=== What you will do ===
Your answer must repeat the full listing, line for line.
[Exercise inputs Boundary: Start]
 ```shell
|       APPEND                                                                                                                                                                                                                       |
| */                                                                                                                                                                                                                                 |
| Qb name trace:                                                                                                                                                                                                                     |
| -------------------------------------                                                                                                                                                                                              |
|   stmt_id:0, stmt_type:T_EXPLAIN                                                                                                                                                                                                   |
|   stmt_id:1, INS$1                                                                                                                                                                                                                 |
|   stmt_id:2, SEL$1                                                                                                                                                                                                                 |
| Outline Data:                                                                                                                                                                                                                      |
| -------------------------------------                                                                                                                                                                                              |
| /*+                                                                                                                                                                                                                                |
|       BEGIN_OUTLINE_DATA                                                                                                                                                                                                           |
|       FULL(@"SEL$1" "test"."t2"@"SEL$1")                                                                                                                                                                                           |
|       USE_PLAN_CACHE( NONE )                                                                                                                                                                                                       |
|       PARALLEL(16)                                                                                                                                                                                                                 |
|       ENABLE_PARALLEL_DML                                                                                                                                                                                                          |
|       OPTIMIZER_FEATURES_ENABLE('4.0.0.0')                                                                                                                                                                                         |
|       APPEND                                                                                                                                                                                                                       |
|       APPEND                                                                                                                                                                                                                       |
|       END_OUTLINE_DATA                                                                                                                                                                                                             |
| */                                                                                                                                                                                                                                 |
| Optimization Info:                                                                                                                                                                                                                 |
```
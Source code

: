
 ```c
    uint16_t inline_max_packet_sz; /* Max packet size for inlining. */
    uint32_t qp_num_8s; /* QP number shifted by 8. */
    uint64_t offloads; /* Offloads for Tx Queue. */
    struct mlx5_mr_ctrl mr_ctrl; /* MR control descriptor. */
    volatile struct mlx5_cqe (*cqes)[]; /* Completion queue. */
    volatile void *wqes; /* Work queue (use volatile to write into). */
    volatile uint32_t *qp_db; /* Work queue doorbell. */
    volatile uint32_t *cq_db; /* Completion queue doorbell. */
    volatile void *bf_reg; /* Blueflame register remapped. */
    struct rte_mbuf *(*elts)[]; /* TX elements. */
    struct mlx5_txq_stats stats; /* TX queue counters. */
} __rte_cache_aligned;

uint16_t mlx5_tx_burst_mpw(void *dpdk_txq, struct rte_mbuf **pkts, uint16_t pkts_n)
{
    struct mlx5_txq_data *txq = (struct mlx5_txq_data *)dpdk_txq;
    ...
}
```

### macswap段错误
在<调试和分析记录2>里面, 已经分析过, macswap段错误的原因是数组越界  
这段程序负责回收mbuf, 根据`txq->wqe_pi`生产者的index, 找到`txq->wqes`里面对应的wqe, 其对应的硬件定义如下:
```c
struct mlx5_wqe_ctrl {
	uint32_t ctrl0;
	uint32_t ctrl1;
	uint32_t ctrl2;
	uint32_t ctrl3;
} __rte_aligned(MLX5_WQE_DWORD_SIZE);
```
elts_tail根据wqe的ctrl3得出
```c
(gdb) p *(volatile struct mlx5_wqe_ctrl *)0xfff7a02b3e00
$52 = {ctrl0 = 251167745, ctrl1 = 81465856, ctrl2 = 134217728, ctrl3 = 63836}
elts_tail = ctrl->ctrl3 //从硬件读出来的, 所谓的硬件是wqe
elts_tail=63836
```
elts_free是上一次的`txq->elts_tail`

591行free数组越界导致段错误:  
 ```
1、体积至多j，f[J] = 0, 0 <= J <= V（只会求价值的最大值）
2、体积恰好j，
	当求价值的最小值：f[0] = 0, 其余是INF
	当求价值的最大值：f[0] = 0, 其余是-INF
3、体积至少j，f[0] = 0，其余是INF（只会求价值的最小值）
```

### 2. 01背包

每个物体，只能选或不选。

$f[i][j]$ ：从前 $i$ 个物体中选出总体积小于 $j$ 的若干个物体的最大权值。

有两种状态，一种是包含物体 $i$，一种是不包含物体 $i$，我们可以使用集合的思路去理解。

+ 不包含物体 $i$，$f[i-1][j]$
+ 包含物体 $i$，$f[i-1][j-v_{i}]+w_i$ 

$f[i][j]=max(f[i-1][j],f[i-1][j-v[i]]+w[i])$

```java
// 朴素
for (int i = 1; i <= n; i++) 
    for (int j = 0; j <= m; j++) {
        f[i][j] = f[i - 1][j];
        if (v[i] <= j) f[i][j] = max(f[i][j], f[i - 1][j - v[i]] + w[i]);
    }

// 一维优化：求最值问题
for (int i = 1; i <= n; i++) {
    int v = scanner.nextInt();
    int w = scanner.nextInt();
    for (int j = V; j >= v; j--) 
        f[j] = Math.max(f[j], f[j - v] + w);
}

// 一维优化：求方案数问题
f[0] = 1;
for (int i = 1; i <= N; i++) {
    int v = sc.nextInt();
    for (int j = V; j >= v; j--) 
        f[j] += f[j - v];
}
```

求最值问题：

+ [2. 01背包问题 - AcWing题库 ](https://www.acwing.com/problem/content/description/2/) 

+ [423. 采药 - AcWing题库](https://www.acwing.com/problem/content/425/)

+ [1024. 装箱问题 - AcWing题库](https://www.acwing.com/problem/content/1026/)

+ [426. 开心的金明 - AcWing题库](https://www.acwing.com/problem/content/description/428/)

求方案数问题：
[Exercise inputs Boundary: End]
=== Exercise result ===
 ```shell
|       APPEND                                                                                                                                                                                                                       |
| */                                                                                                                                                                                                                                 |
| Qb name trace:                                                                                                                                                                                                                     |
| -------------------------------------                                                                                                                                                                                              |
|   stmt_id:0, stmt_type:T_EXPLAIN                                                                                                                                                                                                   |
|   stmt_id:1, INS$1                                                                                                                                                                                                                 |
|   stmt_id:2, SEL$1                                                                                                                                                                                                                 |
| Outline Data:                                                                                                                                                                                                                      |
| -------------------------------------                                                                                                                                                                                              |
| /*+                                                                                                                                                                                                                                |
|       BEGIN_OUTLINE_DATA                                                                                                                                                                                                           |
|       FULL(@"SEL$1" "test"."t2"@"SEL$1")                                                                                                                                                                                           |
|       USE_PLAN_CACHE( NONE )                                                                                                                                                                                                       |
|       PARALLEL(16)                                                                                                                                                                                                                 |
|       ENABLE_PARALLEL_DML                                                                                                                                                                                                          |
|       OPTIMIZER_FEATURES_ENABLE('4.0.0.0')                                                                                                                                                                                         |
|       APPEND                                                                                                                                                                                                                       |
|       APPEND                                                                                                                                                                                                                       |
|       END_OUTLINE_DATA                                                                                                                                                                                                             |
| */                                                                                                                                                                                                                                 |
| Optimization Info:                                                                                                                                                                                                                 |
```
Source code

:
 ```c
    uint16_t inline_max_packet_sz; /* Max packet size for inlining. */
    uint32_t qp_num_8s; /* QP number shifted by 8. */
    uint64_t offloads; /* Offloads for Tx Queue. */
    struct mlx5_mr_ctrl mr_ctrl; /* MR control descriptor. */
    volatile struct mlx5_cqe (*cqes)[]; /* Completion queue. */
    volatile void *wqes; /* Work queue (use volatile to write into). */
    volatile uint32_t *qp_db; /* Work queue doorbell. */
    volatile uint32_t *cq_db; /* Completion queue doorbell. */
    volatile void *bf_reg; /* Blueflame register remapped. */
    struct rte_mbuf *(*elts)[]; /* TX elements. */
    struct mlx5_txq_stats stats; /* TX queue counters. */
} __rte_cache_aligned;

uint16_t mlx5_tx_burst_mpw(void *dpdk_txq, struct rte_mbuf **pkts, uint16_t pkts_n)
{
    struct mlx5_txq_data *txq = (struct mlx5_txq_data *)dpdk_txq;
    ...
}
```

### macswap段错误
在<调试和分析记录2>里面, 已经分析过, macswap段错误的原因是数组越界  
这段程序负责回收mbuf, 根据`txq->wqe_pi`生产者的index, 找到`txq->wqes`里面对应的wqe, 其对应的硬件定义如下:
```c
struct mlx5_wqe_ctrl {
	uint32_t ctrl0;
	uint32_t ctrl1;
	uint32_t ctrl2;
	uint32_t ctrl3;
} __rte_aligned(MLX5_WQE_DWORD_SIZE);
```
elts_tail根据wqe的ctrl3得出
```c
(gdb) p *(volatile struct mlx5_wqe_ctrl *)0xfff7a02b3e00
$52 = {ctrl0 = 251167745, ctrl1 = 81465856, ctrl2 = 134217728, ctrl3 = 63836}
elts_tail = ctrl->ctrl3 //从硬件读出来的, 所谓的硬件是wqe
elts_tail=63836
```
elts_free是上一次的`txq->elts_tail`

591行free数组越界导致段错误:  
 ```
1、体积至多j，f[J] = 0, 0 <= J <= V（只会求价值的最大值）
2、体积恰好j，
	当求价值的最小值：f[0] = 0, 其余是INF
	当求价值的最大值：f[0] = 0, 其余是-INF
3、体积至少j，f[0] = 0，其余是INF（只会求价值的最小值）
```

### 2. 01背包

每个物体，只能选或不选。

$f[i][j]$ ：从前 $i$ 个物体中选出总体积小于 $j$ 的若干个物体的最大权值。

有两种状态，一种是包含物体 $i$，一种是不包含物体 $i$，我们可以使用集合的思路去理解。

+ 不包含物体 $i$，$f[i-1][j]$
+ 包含物体 $i$，$f[i-1][j-v_{i}]+w_i$ 

$f[i][j]=max(f[i-1][j],f[i-1][j-v[i]]+w[i])$

```java
// 朴素
for (int i = 1; i <= n; i++) 
    for (int j = 0; j <= m; j++) {
        f[i][j] = f[i - 1][j];
        if (v[i] <= j) f[i][j] = max(f[i][j], f[i - 1][j - v[i]] + w[i]);
    }

// 一维优化：求最值问题
for (int i = 1; i <= n; i++) {
    int v = scanner.nextInt();
    int w = scanner.nextInt();
    for (int j = V; j >= v; j--) 
        f[j] = Math.max(f[j], f[j - v] + w);
}

// 一维优化：求方案数问题
f[0] = 1;
for (int i = 1; i <= N; i++) {
    int v = sc.nextInt();
    for (int j = V; j >= v; j--) 
        f[j] += f[j - v];
}
```

求最值问题：

+ [2. 01背包问题 - AcWing题库 ](https://www.acwing.com/problem/content/description/2/) 

+ [423. 采药 - AcWing题库](https://www.acwing.com/problem/content/425/)

+ [1024. 装箱问题 - AcWing题库](https://www.acwing.com/problem/content/1026/)

+ [426. 开心的金明 - AcWing题库](https://www.acwing.com/problem/content/description/428/)

求方案数问题：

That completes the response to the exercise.